Saved entries
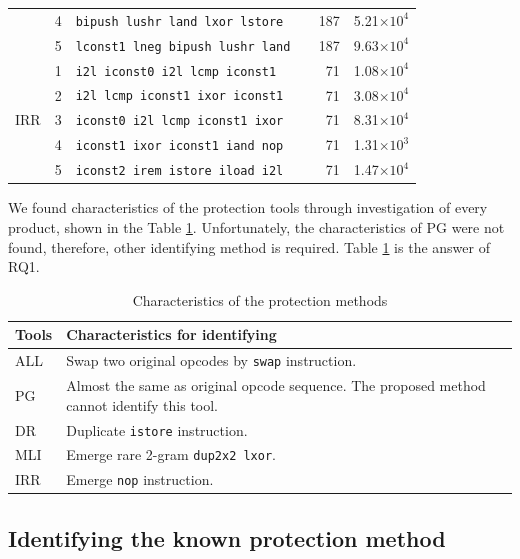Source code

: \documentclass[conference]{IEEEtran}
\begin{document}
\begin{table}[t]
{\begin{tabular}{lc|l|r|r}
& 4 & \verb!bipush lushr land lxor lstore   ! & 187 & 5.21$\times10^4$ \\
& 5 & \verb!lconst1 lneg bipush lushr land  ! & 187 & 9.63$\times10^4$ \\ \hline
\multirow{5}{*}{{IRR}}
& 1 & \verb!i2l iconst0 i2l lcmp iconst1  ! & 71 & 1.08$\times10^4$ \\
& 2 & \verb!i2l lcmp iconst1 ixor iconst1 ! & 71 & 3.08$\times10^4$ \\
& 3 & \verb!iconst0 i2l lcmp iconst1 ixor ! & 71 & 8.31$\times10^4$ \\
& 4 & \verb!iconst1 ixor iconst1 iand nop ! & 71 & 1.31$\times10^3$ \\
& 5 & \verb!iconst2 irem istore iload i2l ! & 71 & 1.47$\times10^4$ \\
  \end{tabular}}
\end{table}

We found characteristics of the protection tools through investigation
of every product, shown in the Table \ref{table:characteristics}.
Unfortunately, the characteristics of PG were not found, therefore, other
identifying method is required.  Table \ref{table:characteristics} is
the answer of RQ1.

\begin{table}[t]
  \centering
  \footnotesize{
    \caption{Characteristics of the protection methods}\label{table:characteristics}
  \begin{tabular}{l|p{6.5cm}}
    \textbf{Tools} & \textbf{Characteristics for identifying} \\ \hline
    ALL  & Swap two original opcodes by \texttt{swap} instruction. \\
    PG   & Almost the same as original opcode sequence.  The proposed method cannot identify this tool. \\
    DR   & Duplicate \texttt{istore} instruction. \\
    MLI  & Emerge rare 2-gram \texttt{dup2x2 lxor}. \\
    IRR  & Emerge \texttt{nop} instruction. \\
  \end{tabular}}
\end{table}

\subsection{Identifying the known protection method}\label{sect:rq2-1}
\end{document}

...

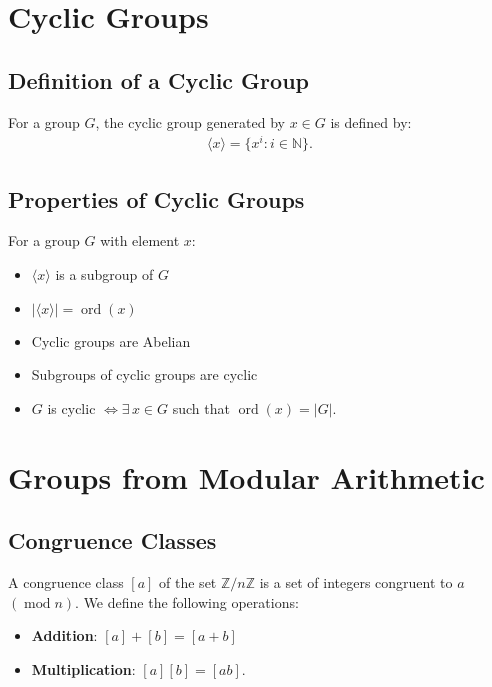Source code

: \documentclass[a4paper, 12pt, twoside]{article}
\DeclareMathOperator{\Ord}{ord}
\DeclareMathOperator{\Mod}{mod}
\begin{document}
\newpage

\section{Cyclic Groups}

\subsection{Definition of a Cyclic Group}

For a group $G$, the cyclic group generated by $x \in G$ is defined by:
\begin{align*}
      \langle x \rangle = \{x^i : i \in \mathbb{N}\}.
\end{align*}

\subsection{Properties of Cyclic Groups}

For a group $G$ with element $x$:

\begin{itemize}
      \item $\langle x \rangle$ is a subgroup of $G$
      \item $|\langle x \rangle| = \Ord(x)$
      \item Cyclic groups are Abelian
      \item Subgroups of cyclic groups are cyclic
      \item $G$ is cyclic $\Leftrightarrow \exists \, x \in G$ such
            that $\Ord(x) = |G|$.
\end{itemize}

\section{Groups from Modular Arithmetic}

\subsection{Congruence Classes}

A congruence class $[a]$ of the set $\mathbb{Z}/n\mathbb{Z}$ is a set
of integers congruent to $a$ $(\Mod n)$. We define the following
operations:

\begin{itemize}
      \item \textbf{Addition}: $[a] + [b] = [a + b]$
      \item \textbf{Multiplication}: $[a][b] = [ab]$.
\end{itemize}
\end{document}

Work task >>
Out of the preceding entries, pull every line containing the string "verb".

Answer to this exercise >>
& 4 & \verb!bipush lushr land lxor lstore   ! & 187 & 5.21$\times10^4$ \\
& 5 & \verb!lconst1 lneg bipush lushr land  ! & 187 & 9.63$\times10^4$ \\ \hline
& 1 & \verb!i2l iconst0 i2l lcmp iconst1  ! & 71 & 1.08$\times10^4$ \\
& 2 & \verb!i2l lcmp iconst1 ixor iconst1 ! & 71 & 3.08$\times10^4$ \\
& 3 & \verb!iconst0 i2l lcmp iconst1 ixor ! & 71 & 8.31$\times10^4$ \\
& 4 & \verb!iconst1 ixor iconst1 iand nop ! & 71 & 1.31$\times10^3$ \\
& 5 & \verb!iconst2 irem istore iload i2l ! & 71 & 1.47$\times10^4$ \\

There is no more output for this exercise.